In the data below, find each line containing the string "linewidth" and return it.

==================================================

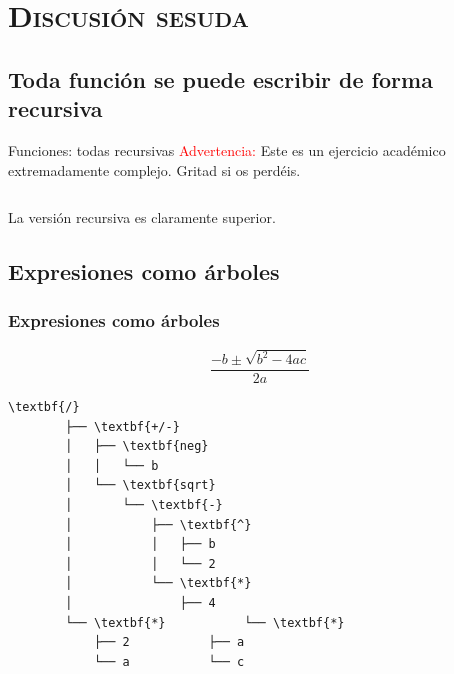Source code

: \documentclass[xcolor=x11names,compress]{beamer}
\renewcommand{\(}{\begin{columns}}
\renewcommand{\)}{\end{columns}}
\newcommand{\<}[1]{\begin{column}{#1}}
\renewcommand{\>}{\end{column}}
\begin{document}

\section{\scshape Discusión sesuda}

\subsection{Toda función se puede escribir de forma recursiva}
\begin{frame}{Funciones: todas recursivas}
    \textcolor{red}{Advertencia:} Este es un ejercicio académico \pause extremadamente complejo\pause. Gritad si os perdéis. \pause
    \begin{columns}
        \begin{column}{.30\linewidth}
        \begin{block}
            \codeLengthIteration
        \end{block}
        \end{column}
        \begin{column}{.65\linewidth}
        \begin{block}
            \codeLengthRecursion
        \end{block}
        \end{column}
    \end{columns} \pause
    La versión recursiva es claramente superior.
\end{frame}


\subsection{Expresiones como árboles}
\begin{frame}[fragile]
    \frametitle{Expresiones como árboles}
    $$\frac{-b\pm\sqrt{b^2-4ac}}{2a}$$

\begin{Verbatim}[commandchars=\\\{\},codes={\catcode`$=3\catcode`_=8}]
        \textbf{/}
        ├── \textbf{+/-}
        │   ├── \textbf{neg}
        │   │   └── b
        │   └── \textbf{sqrt}
        │       └── \textbf{-}
        │           ├── \textbf{^}
        │           │   ├── b
        │           │   └── 2
        │           └── \textbf{*}
        │               ├── 4
        └── \textbf{*}           └── \textbf{*}
            ├── 2           ├── a
            └── a           └── c
\end{Verbatim}
\end{frame}
\end{document}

==================================================

▶ _Output of the task_
        \begin{column}{.30\linewidth}
        \begin{column}{.65\linewidth}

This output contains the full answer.